On August 15, 2007, Associated Press reported on a story detailing how confidential competitive strategies designed by Whole Foods to take market share from low-cost leader Wal-Mart were revealed in a PDF document the Federal Trade Commission's legal organization filed with the court electronically.
SAN FRANCISCO - On August 15, 2007, Associated Press reported on a story detailing how confidential competitive strategies designed by Whole Foods to take market share from low-cost leader Wal-Mart were revealed in a PDF document the Federal Trade Commission's legal organization filed with the court electronically. In the document, words intended to be inaccessible were just electronically shaded black -- a common mistake when using many commercially available PDF converters. The suppressed words in versions downloaded from court computer servers can be copied and pasted into Notepad or Microsoft Word and then read.
"Once more, the myth that PDF is a 'secure' format has come back to bite users," said Joe Fantuzzi, CEO of Workshare, an internet security company. PDFs are not leak proof in and of themselves. Like any other file type, they
must be secured through the deployment of affordable and available technology that stops costly information leaks like this one."
Fantuzzi says losing control of critical confidential information is a growing problem; both both embarrassing and posing a significant competitive risk for corporations that are bound to share documents. Corporations are required to send information to federal and state organizations, and they often choose to share information with valued customers and partners to gain competitive advantage. The risk of a third party seeing only what was intended to be viewed by the designated recipients is significant -- and a problem that has yet to completely resolved in most global organizations.

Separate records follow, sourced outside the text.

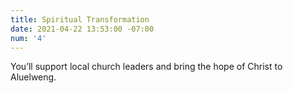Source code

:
 ```yaml
---
title: Spiritual Transformation
date: 2021-04-22 13:53:00 -07:00
num: '4'
---
```


You’ll support local church leaders and bring the hope of Christ to Aluelweng.

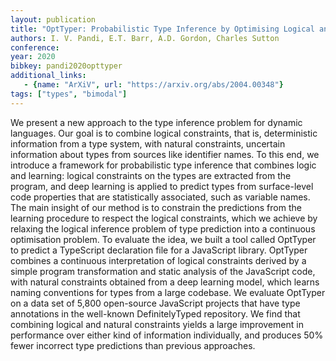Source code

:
 ```yaml
---
layout: publication
title: "OptTyper: Probabilistic Type Inference by Optimising Logical and Natural Constraints"
authors: I. V. Pandi, E.T. Barr, A.D. Gordon, Charles Sutton
conference: 
year: 2020
bibkey: pandi2020opttyper
additional_links:
   - {name: "ArXiV", url: "https://arxiv.org/abs/2004.00348"}
tags: ["types", "bimodal"]
---
```

We present a new approach to the type inference problem for dynamic languages. Our goal is to combine logical constraints, that is, deterministic information from a type system, with natural constraints, uncertain information about types from sources like identifier names. To this end, we introduce a framework for probabilistic type inference that combines logic and learning: logical constraints on the types are extracted from the program, and deep learning is applied to predict types from surface-level code properties that are statistically associated, such as variable names. The main insight of our method is to constrain the predictions from the learning procedure to respect the logical constraints, which we achieve by relaxing the logical inference problem of type prediction into a continuous optimisation problem. To evaluate the idea, we built a tool called OptTyper to predict a TypeScript declaration file for a JavaScript library. OptTyper combines a continuous interpretation of logical constraints derived by a simple program transformation and static analysis of the JavaScript code, with natural constraints obtained from a deep learning model, which learns naming conventions for types from a large codebase. We evaluate OptTyper on a data set of 5,800 open-source JavaScript projects that have type annotations in the well-known DefinitelyTyped repository. We find that combining logical and natural constraints yields a large improvement in performance over either kind of information individually, and produces 50% fewer incorrect type predictions than previous approaches. 
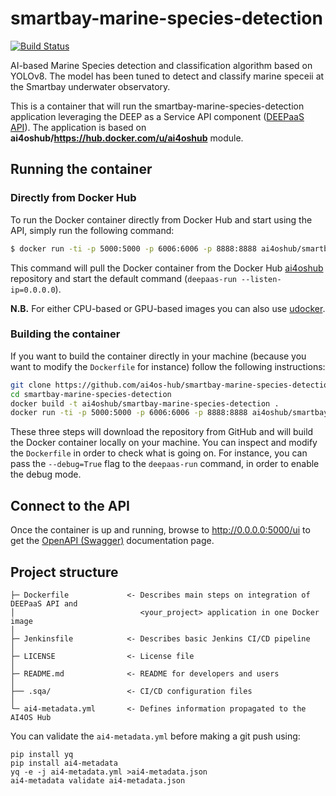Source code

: # smartbay-marine-species-detection
[![Build Status](https://jenkins.services.ai4os.eu/buildStatus/icon?job=AI4OS-hub/smartbay-marine-species-detection/main)](https://jenkins.services.ai4os.eu/job/AI4OS-hub/job/smartbay-marine-species-detection/job/main/)

AI-based Marine Species detection and classification algorithm based on YOLOv8. The model has been tuned to detect and classify marine speceii at the Smartbay underwater observatory.

This is a container that will run the smartbay-marine-species-detection application leveraging the DEEP as a Service API component ([DEEPaaS API](https://github.com/ai4os/DEEPaaS)). The application is based on **ai4oshub/https://hub.docker.com/u/ai4oshub** module.

    
## Running the container

### Directly from Docker Hub

To run the Docker container directly from Docker Hub and start using the API, simply run the following command:

```bash
$ docker run -ti -p 5000:5000 -p 6006:6006 -p 8888:8888 ai4oshub/smartbay-marine-species-detection
```

This command will pull the Docker container from the Docker Hub [ai4oshub](https://hub.docker.com/u/ai4oshub/) repository and start the default command (`deepaas-run --listen-ip=0.0.0.0`).

**N.B.** For either CPU-based or GPU-based images you can also use [udocker](https://github.com/indigo-dc/udocker).

### Building the container

If you want to build the container directly in your machine (because you want to modify the `Dockerfile` for instance) follow the following instructions:
```bash
git clone https://github.com/ai4os-hub/smartbay-marine-species-detection
cd smartbay-marine-species-detection
docker build -t ai4oshub/smartbay-marine-species-detection .
docker run -ti -p 5000:5000 -p 6006:6006 -p 8888:8888 ai4oshub/smartbay-marine-species-detection
```

These three steps will download the repository from GitHub and will build the Docker container locally on your machine. You can inspect and modify the `Dockerfile` in order to check what is going on. For instance, you can pass the `--debug=True` flag to the `deepaas-run` command, in order to enable the debug mode.


## Connect to the API

Once the container is up and running, browse to http://0.0.0.0:5000/ui to get the [OpenAPI (Swagger)](https://www.openapis.org/) documentation page.


## Project structure
```
├─ Dockerfile             <- Describes main steps on integration of DEEPaaS API and
│                            <your_project> application in one Docker image
│
├─ Jenkinsfile            <- Describes basic Jenkins CI/CD pipeline
│
├─ LICENSE                <- License file
│
├─ README.md              <- README for developers and users
│
├── .sqa/                 <- CI/CD configuration files
│
└─ ai4-metadata.yml       <- Defines information propagated to the AI4OS Hub
```

You can validate the `ai4-metadata.yml` before making a git push using:
```shell
pip install yq
pip install ai4-metadata
yq -e -j ai4-metadata.yml >ai4-metadata.json
ai4-metadata validate ai4-metadata.json
```
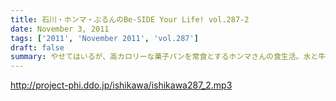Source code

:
 ```yaml
---
title: 石川・ホンマ・ぶるんのBe-SIDE Your Life! vol.287-2
date: November 3, 2011
tags: ['2011', 'November 2011', 'vol.287']
draft: false
summary: やせてはいるが、高カロリーな菓子パンを常食とするホンマさんの食生活。水と牛乳を交互に飲みながら収録が進行している～～～なぞの食生活である。NAMAE
---
```


http://project-phi.ddo.jp/ishikawa/ishikawa287_2.mp3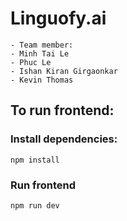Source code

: # Linguofy.ai
    - Team member:
    - Minh Tai Le 
    - Phuc Le
    - Ishan Kiran Girgaonkar
    - Kevin Thomas

## To run frontend:
### Install dependencies:
```
npm install
```
### Run frontend
```
npm run dev
```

Fantuzzi makes the following recommendations to support greater data content control:
1. Never cover text with highlight boxes of the same color when creating or revising documents.
2. Never convert documents from one format to another without first understanding and eliminating content exposure risks.
3. Never assume that a PDF is What You See Is What You Get, and always assume that information that appears to be obscured may not be.
4. Remove hidden information from native file formats before converting files to PDF.
5. When evaluating and purchasing software that converts documents to PDF, insist that configurable, auditable and policy-enforced hidden data discovery and removal are part of the solution.